> Records excerpted from a collection:
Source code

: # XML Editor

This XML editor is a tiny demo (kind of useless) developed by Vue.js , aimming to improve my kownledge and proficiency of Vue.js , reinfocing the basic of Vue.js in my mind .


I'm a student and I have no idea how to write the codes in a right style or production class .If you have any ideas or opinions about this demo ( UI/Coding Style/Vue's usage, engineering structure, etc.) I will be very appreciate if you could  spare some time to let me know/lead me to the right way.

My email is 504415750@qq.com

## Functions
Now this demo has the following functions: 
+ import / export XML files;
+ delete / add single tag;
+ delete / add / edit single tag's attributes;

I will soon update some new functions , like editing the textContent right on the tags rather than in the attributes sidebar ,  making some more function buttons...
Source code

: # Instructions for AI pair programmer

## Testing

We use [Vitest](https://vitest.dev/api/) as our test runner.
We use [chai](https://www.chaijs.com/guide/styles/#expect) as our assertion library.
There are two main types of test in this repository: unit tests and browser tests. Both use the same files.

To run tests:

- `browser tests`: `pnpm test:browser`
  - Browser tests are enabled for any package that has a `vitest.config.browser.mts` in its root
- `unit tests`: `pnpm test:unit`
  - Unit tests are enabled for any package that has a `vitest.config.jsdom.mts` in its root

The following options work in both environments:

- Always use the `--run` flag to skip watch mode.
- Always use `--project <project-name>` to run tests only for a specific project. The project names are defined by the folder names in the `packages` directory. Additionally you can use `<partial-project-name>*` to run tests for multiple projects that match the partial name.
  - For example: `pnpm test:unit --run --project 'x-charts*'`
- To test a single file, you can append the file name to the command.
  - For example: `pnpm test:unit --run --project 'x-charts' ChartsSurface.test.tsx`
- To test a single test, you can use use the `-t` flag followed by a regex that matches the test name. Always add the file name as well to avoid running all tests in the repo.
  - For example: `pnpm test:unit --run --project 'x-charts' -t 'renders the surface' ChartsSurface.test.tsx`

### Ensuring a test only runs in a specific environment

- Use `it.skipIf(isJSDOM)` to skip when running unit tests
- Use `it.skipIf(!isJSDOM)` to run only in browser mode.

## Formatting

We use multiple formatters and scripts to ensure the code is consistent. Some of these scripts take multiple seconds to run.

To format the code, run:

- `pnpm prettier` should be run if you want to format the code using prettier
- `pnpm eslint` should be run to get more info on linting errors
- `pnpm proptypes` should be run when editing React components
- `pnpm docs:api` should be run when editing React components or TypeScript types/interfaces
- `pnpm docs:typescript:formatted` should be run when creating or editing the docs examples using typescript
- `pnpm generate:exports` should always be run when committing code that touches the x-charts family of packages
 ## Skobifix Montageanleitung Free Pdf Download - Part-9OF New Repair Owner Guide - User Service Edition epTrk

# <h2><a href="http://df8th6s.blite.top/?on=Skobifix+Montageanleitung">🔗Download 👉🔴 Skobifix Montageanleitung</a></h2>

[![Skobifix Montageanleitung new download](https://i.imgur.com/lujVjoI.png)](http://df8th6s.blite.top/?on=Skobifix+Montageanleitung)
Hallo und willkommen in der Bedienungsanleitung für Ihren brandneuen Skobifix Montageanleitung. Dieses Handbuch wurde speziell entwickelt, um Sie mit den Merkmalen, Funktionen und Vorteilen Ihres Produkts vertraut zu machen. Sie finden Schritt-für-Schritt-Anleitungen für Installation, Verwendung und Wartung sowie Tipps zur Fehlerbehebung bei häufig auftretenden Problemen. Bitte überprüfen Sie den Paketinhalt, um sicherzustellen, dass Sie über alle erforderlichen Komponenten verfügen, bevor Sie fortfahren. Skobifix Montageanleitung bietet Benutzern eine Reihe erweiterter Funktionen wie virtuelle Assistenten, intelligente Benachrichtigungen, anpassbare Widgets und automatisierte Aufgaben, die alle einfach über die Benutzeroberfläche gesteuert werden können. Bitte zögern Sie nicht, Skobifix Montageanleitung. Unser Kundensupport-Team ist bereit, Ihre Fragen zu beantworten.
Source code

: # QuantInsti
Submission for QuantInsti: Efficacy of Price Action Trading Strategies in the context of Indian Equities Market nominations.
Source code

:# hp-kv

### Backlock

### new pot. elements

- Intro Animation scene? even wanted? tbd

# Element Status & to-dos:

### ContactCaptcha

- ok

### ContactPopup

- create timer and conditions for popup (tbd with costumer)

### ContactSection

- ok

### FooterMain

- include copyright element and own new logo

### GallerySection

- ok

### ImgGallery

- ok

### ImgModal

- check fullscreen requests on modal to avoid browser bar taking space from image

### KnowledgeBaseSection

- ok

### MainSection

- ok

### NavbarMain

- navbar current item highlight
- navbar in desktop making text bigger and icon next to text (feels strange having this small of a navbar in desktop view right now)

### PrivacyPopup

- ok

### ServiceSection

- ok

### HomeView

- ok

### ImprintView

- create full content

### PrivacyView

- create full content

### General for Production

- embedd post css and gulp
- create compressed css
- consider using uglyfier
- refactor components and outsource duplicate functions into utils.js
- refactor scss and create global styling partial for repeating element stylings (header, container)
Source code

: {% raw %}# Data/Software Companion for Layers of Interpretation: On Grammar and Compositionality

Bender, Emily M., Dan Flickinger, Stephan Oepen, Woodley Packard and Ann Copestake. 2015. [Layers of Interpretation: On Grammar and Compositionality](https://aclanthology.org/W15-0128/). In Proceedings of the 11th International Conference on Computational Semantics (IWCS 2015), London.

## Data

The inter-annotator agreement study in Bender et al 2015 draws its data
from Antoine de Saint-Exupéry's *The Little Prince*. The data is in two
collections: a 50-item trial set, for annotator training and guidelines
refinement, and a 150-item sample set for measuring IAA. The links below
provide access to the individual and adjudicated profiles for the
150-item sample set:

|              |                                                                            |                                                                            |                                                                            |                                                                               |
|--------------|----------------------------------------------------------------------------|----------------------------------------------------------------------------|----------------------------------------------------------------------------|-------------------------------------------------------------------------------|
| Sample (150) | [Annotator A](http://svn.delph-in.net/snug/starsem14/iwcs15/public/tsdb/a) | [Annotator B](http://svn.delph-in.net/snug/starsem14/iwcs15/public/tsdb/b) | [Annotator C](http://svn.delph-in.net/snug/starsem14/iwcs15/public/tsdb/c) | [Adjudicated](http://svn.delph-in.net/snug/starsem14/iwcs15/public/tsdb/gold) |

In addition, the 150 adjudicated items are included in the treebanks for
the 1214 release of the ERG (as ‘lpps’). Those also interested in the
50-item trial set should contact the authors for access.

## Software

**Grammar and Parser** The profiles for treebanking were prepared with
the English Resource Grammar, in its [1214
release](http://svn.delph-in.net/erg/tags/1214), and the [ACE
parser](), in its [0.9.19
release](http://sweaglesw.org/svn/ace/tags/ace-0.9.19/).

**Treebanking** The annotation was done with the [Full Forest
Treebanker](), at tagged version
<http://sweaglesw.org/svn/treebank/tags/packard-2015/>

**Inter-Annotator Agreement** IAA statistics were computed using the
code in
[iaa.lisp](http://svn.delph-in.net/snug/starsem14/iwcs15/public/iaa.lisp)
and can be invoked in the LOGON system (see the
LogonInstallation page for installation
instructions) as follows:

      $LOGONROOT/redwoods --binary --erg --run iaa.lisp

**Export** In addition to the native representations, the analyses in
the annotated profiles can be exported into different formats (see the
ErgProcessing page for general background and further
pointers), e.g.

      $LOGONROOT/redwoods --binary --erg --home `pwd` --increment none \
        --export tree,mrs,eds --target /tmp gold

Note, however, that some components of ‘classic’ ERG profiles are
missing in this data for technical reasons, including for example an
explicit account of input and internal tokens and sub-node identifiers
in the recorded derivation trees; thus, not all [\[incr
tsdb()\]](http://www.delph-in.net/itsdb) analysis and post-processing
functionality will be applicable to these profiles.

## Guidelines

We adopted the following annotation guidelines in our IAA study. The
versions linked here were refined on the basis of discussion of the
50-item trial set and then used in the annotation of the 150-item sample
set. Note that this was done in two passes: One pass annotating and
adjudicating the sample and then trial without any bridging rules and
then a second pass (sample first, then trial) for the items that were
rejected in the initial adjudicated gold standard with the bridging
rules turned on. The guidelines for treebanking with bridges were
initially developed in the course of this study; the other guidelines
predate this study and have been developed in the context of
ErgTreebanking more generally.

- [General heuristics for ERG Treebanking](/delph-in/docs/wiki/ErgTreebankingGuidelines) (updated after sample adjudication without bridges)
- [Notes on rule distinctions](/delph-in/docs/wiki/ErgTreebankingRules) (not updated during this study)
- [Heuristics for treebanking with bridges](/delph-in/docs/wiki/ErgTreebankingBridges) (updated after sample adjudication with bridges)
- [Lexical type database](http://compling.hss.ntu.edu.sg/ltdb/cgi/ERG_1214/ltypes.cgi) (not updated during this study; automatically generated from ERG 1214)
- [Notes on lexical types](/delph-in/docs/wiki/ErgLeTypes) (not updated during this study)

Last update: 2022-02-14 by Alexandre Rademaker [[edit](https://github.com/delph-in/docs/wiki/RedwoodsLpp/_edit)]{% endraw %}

> Problem requirements:
Give again, exactly as written, the lines running from the first line of the data above through the line that contains "This XML editor".

> Response to this task:
Source code

: # XML Editor

This XML editor is a tiny demo (kind of useless) developed by Vue.js , aimming to improve my kownledge and proficiency of Vue.js , reinfocing the basic of Vue.js in my mind .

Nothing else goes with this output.